How College Financial Aid Works

How Do I Apply for Need-Based Aid?

Students waiting in line at financial aid office.
Tony Dejak/AP Images
If there are any extenuating circumstances affecting your ability to pay for college, your school's financial aid office should be able to help.

There are two need-based aid applications being used nationally, the Free Application for Federal Student Aid (FAFSA) and the College Scholarship Service's PROFILE. The FAFSA is the application for all federal funds and is required by all institutions of higher learning. Many institutions will require complete copies of your most recent tax and W-2 forms.

The PROFILE, which is generally viewed as the application for private or institutional funds, is required by many -- but not all -- institutions. If you're applying to a college whose aid awards include significant levels of institutional funding, there is a good chance that the school will require both forms. If you're unsure which form(s) is required, check with your school's financial aid office.

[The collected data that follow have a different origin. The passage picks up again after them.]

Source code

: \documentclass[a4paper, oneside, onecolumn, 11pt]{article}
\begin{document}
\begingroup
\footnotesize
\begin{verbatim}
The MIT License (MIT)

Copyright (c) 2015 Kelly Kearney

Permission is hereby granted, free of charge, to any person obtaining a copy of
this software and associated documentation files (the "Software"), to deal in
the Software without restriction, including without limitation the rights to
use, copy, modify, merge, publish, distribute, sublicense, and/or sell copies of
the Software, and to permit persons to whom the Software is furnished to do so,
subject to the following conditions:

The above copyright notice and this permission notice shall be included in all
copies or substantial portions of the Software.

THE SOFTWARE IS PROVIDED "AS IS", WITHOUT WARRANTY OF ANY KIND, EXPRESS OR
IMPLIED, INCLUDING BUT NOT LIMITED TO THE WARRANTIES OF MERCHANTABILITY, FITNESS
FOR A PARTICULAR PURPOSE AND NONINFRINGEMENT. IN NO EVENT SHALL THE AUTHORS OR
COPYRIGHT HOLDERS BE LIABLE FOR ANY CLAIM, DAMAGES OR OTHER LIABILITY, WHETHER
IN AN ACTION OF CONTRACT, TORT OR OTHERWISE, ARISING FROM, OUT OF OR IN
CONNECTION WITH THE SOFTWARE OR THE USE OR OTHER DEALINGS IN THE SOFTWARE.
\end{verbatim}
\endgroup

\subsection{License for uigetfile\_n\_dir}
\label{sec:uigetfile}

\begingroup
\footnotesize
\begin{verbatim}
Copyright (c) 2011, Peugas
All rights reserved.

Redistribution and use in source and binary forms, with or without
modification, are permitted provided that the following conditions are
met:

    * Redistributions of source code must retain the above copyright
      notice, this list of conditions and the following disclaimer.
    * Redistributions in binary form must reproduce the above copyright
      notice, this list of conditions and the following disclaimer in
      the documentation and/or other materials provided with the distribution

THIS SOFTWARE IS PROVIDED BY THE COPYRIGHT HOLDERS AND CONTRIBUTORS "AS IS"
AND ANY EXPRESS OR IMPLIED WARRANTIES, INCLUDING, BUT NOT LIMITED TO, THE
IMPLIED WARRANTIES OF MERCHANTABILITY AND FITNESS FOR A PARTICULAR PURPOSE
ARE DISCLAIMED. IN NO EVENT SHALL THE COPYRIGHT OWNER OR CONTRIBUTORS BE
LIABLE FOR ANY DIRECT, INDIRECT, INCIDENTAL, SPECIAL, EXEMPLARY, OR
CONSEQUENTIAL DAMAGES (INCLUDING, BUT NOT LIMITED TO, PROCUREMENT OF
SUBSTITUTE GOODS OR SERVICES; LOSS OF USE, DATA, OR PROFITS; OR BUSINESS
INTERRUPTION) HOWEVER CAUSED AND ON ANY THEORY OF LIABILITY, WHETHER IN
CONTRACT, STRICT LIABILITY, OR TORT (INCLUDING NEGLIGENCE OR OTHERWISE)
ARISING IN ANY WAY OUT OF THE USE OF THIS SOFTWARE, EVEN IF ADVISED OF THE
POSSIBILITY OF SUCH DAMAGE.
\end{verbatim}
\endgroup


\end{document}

The FAFSA and the PROFILE rely heavily on numbers from your income tax returns. If you're applying as a dependent of your parents, then the numbers will come from your parents' tax returns. If you are applying as an independent, then use your own tax returns.

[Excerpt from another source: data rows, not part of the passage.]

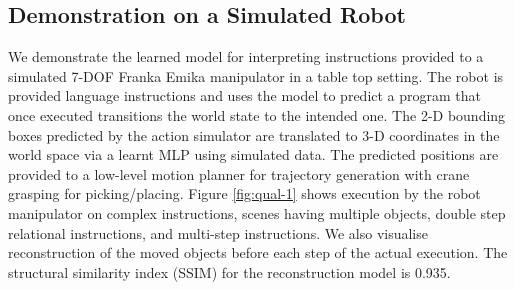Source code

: %
\subsection{Demonstration on a Simulated Robot}
%
We demonstrate the learned model for interpreting instructions 
provided to a simulated 7-DOF Franka Emika manipulator in a table top setting. 
%
The robot is provided language instructions and uses the model to predict a program that once executed transitions the world state to the intended one. The 2-D bounding boxes predicted by the action simulator are translated to 3-D coordinates in the world space via a learnt MLP using simulated data.
%
The predicted positions are provided to a low-level motion planner for trajectory generation with crane grasping for picking/placing. 
% 
Figure \ref{fig:qual-1} shows execution by the robot manipulator on complex instructions, scenes having multiple objects, double step relational instructions, and multi-step instructions. We also visualise reconstruction of the moved objects before each step of the actual execution. The structural similarity index (SSIM) for the reconstruction model is 0.935.
%

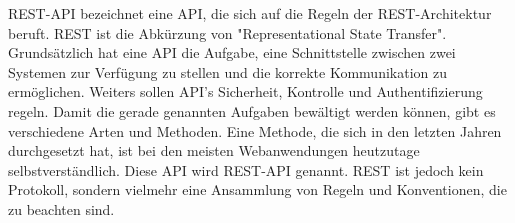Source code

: 
REST-API bezeichnet eine API, die sich auf die Regeln der REST-Architektur beruft. REST ist die Abkürzung von "Representational State Transfer". Grundsätzlich hat eine API die Aufgabe, eine Schnittstelle zwischen zwei Systemen zur Verfügung zu stellen und die korrekte Kommunikation zu ermöglichen. Weiters sollen API's Sicherheit, Kontrolle und Authentifizierung regeln. Damit die gerade genannten Aufgaben bewältigt werden können, gibt es verschiedene Arten und Methoden. Eine Methode, die sich in den letzten Jahren durchgesetzt hat, ist bei den meisten Webanwendungen heutzutage selbstverständlich. Diese API wird REST-API genannt. REST ist jedoch kein Protokoll, sondern vielmehr eine Ansammlung von Regeln und Konventionen, die zu beachten sind. \cite{WikiREST}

In addition to income and asset information, each form also collects demographic data including family size, parent age, number of students in college and other related information. You're also invited to provide each school with information on any extenuating circumstances that affect your family's ability to support educational expenses. Take advantage of the opportunity to provide this information by writing directly to the college(s) you're considering. Don't be shy -- others won't be.